Rozpoczęcie letniego sezonu w skokach narciarskich coraz bliżej. W związku z tym większość reprezentacji wkracza w decydującą fazę przygotowawczą. W rytmie treningowym są także podopieczni Wernera Schustera, którzy próbują wszystkiego, by zbudować jak najlepszą formę. Ku uciesze niemieckich fanów, do treningów wrócił także Severin Freund.
Niemcy w intensywnym treningu

Niemieccy skoczkowie mieli trochę więcej czasu na odpoczynek niż choćby reprezentanci Polski. W kwietniu reprezentanci naszych zachodnich sąsiadów mieli dwa tygodnie indywidualnych treningów siłowych oraz tyle samo wolnego. Dopiero na początku maja rozpoczęli wspólne zgrupowania. Miały one miejsce nie tylko w Niemczech, ale również w Austrii, gdzie kadra Schustera doskonaliła umiejętności na skoczniach w Bischofshofen oraz Ramsau. – Obecnie koncentrujemy się na codziennym treningu, który jest fundamentem wszystkiego. Dobre wyniki zeszłego sezonu bardzo mnie motywują. O medalach może jednak decydować forma dnia i odrobina szczęścia – przyznał w obliczu zbliżającego się sezonu olimpijskiego najlepszy niemiecki skoczek minionej zimy, Andreas Wellinger.

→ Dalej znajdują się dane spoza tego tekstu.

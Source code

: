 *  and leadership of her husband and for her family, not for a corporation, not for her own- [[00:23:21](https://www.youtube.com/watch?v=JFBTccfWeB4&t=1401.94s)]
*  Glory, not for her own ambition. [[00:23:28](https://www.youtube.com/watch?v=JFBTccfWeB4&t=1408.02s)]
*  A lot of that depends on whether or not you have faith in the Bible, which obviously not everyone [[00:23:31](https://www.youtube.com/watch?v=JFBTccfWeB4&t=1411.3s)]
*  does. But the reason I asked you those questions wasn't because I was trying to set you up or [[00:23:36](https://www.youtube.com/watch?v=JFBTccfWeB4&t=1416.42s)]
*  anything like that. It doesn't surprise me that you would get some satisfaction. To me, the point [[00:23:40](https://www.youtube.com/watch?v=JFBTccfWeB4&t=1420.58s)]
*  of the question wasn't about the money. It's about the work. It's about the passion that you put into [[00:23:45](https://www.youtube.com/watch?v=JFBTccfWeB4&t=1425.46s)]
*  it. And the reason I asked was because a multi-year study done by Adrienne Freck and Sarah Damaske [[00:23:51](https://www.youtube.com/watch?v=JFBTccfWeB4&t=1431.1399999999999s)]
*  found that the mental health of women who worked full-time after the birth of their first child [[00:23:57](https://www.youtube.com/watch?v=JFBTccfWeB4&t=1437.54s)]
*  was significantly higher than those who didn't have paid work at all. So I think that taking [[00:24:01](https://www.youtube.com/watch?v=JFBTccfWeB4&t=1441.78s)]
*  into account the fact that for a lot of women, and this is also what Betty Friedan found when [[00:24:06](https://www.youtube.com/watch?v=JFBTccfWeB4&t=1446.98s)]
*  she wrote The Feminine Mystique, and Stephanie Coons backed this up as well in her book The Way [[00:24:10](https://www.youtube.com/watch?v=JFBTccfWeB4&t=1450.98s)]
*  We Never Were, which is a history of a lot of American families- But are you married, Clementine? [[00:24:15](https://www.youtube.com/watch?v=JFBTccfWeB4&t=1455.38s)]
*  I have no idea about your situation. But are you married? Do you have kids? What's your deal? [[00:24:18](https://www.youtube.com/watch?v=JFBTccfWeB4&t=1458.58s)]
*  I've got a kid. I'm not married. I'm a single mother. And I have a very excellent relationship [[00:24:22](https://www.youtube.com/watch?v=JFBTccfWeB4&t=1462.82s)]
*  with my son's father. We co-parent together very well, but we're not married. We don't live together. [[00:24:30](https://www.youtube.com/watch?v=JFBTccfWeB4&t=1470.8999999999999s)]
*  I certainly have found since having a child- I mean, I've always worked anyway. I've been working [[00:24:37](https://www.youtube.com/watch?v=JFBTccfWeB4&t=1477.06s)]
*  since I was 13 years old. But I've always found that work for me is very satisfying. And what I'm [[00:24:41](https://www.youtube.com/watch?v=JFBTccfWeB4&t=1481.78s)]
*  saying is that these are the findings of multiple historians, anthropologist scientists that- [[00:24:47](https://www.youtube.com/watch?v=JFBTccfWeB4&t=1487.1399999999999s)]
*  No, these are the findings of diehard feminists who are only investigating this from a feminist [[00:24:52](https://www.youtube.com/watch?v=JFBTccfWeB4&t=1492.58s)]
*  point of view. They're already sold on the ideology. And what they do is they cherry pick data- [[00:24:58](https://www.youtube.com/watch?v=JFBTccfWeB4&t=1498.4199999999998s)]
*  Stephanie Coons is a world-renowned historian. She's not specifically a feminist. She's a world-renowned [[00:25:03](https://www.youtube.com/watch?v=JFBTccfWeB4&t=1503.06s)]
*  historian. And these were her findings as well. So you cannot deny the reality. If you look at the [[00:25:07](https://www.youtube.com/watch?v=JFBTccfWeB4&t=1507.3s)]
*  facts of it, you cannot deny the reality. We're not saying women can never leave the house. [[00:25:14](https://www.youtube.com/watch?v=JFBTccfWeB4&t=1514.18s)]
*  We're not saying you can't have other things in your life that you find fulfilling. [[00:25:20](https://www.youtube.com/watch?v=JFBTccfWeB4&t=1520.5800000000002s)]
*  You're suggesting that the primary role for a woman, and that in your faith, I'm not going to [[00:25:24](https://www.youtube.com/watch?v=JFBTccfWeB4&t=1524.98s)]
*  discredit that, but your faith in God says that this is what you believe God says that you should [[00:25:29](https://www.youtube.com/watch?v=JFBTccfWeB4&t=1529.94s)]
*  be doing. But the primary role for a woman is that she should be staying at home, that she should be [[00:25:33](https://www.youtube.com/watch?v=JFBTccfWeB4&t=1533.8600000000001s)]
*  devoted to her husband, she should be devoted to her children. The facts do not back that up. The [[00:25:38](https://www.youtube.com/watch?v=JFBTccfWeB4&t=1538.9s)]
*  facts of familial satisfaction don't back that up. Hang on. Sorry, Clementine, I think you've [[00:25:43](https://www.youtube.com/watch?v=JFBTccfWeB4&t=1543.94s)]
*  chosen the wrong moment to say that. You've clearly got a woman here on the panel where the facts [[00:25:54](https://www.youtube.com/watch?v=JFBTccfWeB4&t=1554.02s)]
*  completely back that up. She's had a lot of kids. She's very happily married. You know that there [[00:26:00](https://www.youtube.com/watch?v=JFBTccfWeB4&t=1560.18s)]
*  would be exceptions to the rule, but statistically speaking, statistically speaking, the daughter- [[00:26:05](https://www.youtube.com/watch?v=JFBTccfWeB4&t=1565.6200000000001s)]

Poza zajęciami na skoczni, Wellinger i spółka postawili na aktywne spędzanie czasu, co ma przynieść jeszcze lepsze rezultaty podczas zbliżających się startów. Jednym z pomysłów była wizyta w Jochen-Schweizer Arena, gdzie skoczkowie mieli okazję znaleźć się w specjalnym tunelu aerodynamicznym i poprawić wyczucie podczas fazy lotu. O tym czy przyniesie to pożądany efekt przekonamy się już wkrótce, gdyż Niemcy planują wystawić swój najmocniejszy skład już podczas inauguracji Letniego Grand Prix 2017 w Wiśle. Najmocniejsi zawodnicy zza naszej zachodniej granicy najprawdopodobniej pojawią się także w Hinterzarten, Hinzenbach oraz Klingenthal. Można zatem przypuszczać, że najsolidniejsze ogniwa ekipy Schustera odpuszczą dalekie podróże do Japonii, Rosji i Kazachstanu.
Freund chce wrócić do gry

Warto podkreślić, że treningi wznowił również Severin Freund. Niemiec w styczniu tego roku podczas skoku treningowego w Oberstdorfie zerwał więzadła krzyżowe w kolanie oraz uszkodził łąkotkę. Stracił przez to większość zimowego sezonu 2016/17. Przypomnijmy, że jeszcze wcześniej mistrz świata z 2015 roku z Falun zmagał się z kolei z urazem biodra, co również zakończyło się konieczną operacją. Przez to formę na inaugurację w fińskiej Ruce zaczął szlifować o wiele później niż pozostali. Teraz sytuacja wygląda podobnie. Co prawda 29-letni reprezentant Niemiec wznowił już treningi fizyczne, jednak na ten moment są one mnie intensywne od jego kolegów z kadry. Sam zawodnik nie zamierza spieszyć się z powrotem do międzynarodowej rywalizacji, a jako cel wyznaczył sobie styczniowe Mistrzostwa Świata w Lotach w Oberstdorfie i lutowe Igrzyska Olimpijskie w PyeongChang. Najważniejsze, że niefortunny czas problemów zdrowotnych jest już szczęśliwie za Freundem i spekulacje dotyczące ewentualnego zakończenia przez niego kariery, snute jeszcze kilka miesięcy temu przez niemieckie media, można odłożyć do lamusa.
- Zaczynam wszystko od nowa. Po operacji kolana powrót do pełnej sprawności zajmuje zazwyczaj około sześciu miesięcy. Dla mnie ten okres zakończy się właśnie w czerwcu. To byłby idealny czas, by znów spróbować swoich sił na skoczniach. Nie mam większych obaw przed powrotem na rozbieg - powiedział niemiecki skoczek w wywiadzie opublikowanym na oficjalnej stronie Niemieckiego Związku Narciarskiego. Najprawdopodobniej jednak Severin Freund odpuści udział w tegorocznym letnim cyklu FIS Grand Prix i sympatycznego niemieckiego zawodnika najprędzej ujrzymy podczas listopadowej inauguracji zimowego Pucharu Świata w Wiśle Malince.